8) Em caso de desistência de candidato negro aprovado em vaga reservada, a vaga será preenchida pelo candidato negro posteriormente classificado. Tal regra é a mesma aplicada no caso dos candidatos que atualmente concorrem na lista de pessoas com deficiência. Ou seja, a lista de convocação é paralela e deve ser respeitada. Caso não seja, o candidato preterido pode buscar a tutela judicial através de mandado de segurança, já que seria violação de direito líquido e certo.

9) Os critérios de aprovação e classificação valem igualmente para os candidatos negros. Assim, é evidente que também os destinatários da cota deverão conseguir a pontuação mínima para obterem a aprovação. Não será qualquer candidato negro que terá direito à vaga, mas somente aquele que obtiver a pontuação mínima. Ademais, na hipótese de não haver número de candidatos negros aprovados suficiente para ocupar as vagas reservadas, as vagas remanescentes serão revertidas para a ampla concorrência e serão preenchidas pelos demais candidatos aprovados, observada a ordem de classificação.

10) A nomeação dos candidatos aprovados respeitará os critérios de alternância e proporcionalidade, que consideram a relação entre o número de vagas total e o número de vagas reservadas a candidatos com deficiência e a candidatos negros. Assim, tendo a lista da ampla concorrência, a lista dos candidatos negros e a lista das pessoas com deficiência, haverá alternância entre as nomeações, para, ao final, manter o número das nomeações de acordo com o percentual a cada uma das listas.

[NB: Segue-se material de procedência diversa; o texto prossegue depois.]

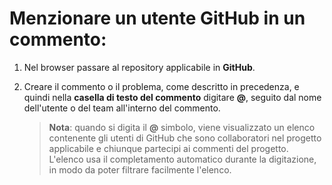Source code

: # Menzionare un utente GitHub in un commento:

1.  Nel browser passare al repository applicabile in **GitHub**.

2.  Creare il commento o il problema, come descritto in precedenza, e quindi nella **casella di testo del commento** digitare **@**, seguito dal nome dell'utente o del team all'interno del commento.

    > **Nota**: quando si digita il **@** simbolo, viene visualizzato un elenco contenente gli utenti di GitHub che sono collaboratori nel progetto applicabile e chiunque partecipi ai commenti del progetto. L'elenco usa il completamento automatico durante la digitazione, in modo da poter filtrare facilmente l'elenco.

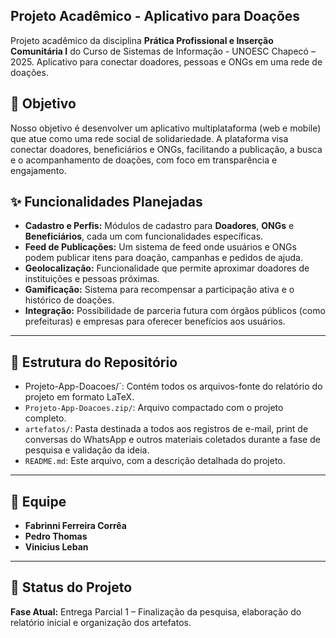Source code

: 
## Projeto Acadêmico - Aplicativo para Doações
Projeto acadêmico da disciplina **Prática Profissional e Inserção Comunitária I** do Curso de Sistemas de Informação - UNOESC Chapecó – 2025. Aplicativo para conectar doadores, pessoas e ONGs em uma rede de doações.



## 🎯 Objetivo
Nosso objetivo é desenvolver um aplicativo multiplataforma (web e mobile) que atue como uma rede social de solidariedade. A plataforma visa conectar doadores, beneficiários e ONGs, facilitando a publicação, a busca e o acompanhamento de doações, com foco em transparência e engajamento.

## ✨ Funcionalidades Planejadas
* **Cadastro e Perfis:** Módulos de cadastro para **Doadores**, **ONGs** e **Beneficiários**, cada um com funcionalidades específicas.
* **Feed de Publicações:** Um sistema de feed onde usuários e ONGs podem publicar itens para doação, campanhas e pedidos de ajuda.
* **Geolocalização:** Funcionalidade que permite aproximar doadores de instituições e pessoas próximas.
* **Gamificação:** Sistema para recompensar a participação ativa e o histórico de doações.
* **Integração:** Possibilidade de parceria futura com órgãos públicos (como prefeituras) e empresas para oferecer benefícios aos usuários.

---

## 📂 Estrutura do Repositório
* Projeto-App-Doacoes/`: Contém todos os arquivos-fonte do relatório do projeto em formato LaTeX.
* `Projeto-App-Doacoes.zip/`: Arquivo compactado com o projeto completo. 
* `artefatos/`: Pasta destinada a todos aos registros de e-mail, print de conversas do WhatsApp  e outros materiais coletados durante a fase de pesquisa e validação da ideia.
* `README.md`: Este arquivo, com a descrição detalhada do projeto.

---

## 👥 Equipe
* **Fabrinni Ferreira Corrêa** 
* **Pedro Thomas** 
* **Vinicius Leban** 

---

## 📅 Status do Projeto
**Fase Atual:** Entrega Parcial 1 – Finalização da pesquisa, elaboração do relatório inicial e organização dos artefatos.

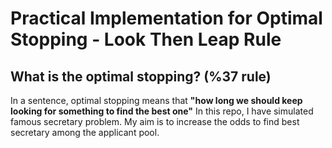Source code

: # Practical Implementation for Optimal Stopping - Look Then Leap Rule

## What is the optimal stopping? (%37 rule)

In a sentence, optimal stopping means that **"how long we should keep looking for something to find the best one"**
In this repo, I have simulated famous secretary problem. My aim is to increase the odds to find best secretary among the applicant pool.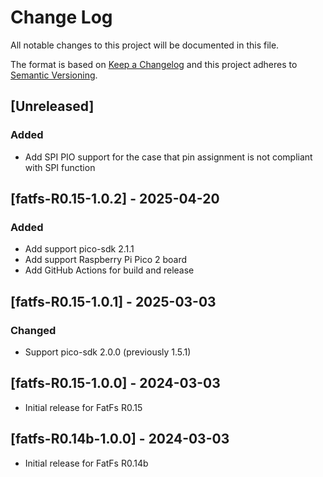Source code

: # Change Log
All notable changes to this project will be documented in this file.

The format is based on [Keep a Changelog](http://keepachangelog.com/)
and this project adheres to [Semantic Versioning](http://semver.org/).

## [Unreleased]
### Added
* Add SPI PIO support for the case that pin assignment is not compliant with SPI function

## [fatfs-R0.15-1.0.2] - 2025-04-20
### Added
* Add support pico-sdk 2.1.1
* Add support Raspberry Pi Pico 2 board
* Add GitHub Actions for build and release

## [fatfs-R0.15-1.0.1] - 2025-03-03
### Changed
* Support pico-sdk 2.0.0 (previously 1.5.1)

## [fatfs-R0.15-1.0.0] - 2024-03-03
* Initial release for FatFs R0.15

## [fatfs-R0.14b-1.0.0] - 2024-03-03
* Initial release for FatFs R0.14b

11) A validade desta Lei de cotas é de 10 anos, conforme art. 6º. Assim, ao final do prazo, somente será possível a manutenção das cotas com aprovação de nova Lei.

Assim, acredito que a polêmica em torno do assunto deve acabar sendo apreciada novamente pelo STF, agora pelo critério da diferenciação baseada na cor para acesso a cargos e empregos públicos, devendo ser mais um objeto de amplo debate no plenário do Supremo Tribunal Federal nos próximos meses.

Dr. Alan Mansur, Procurador da República.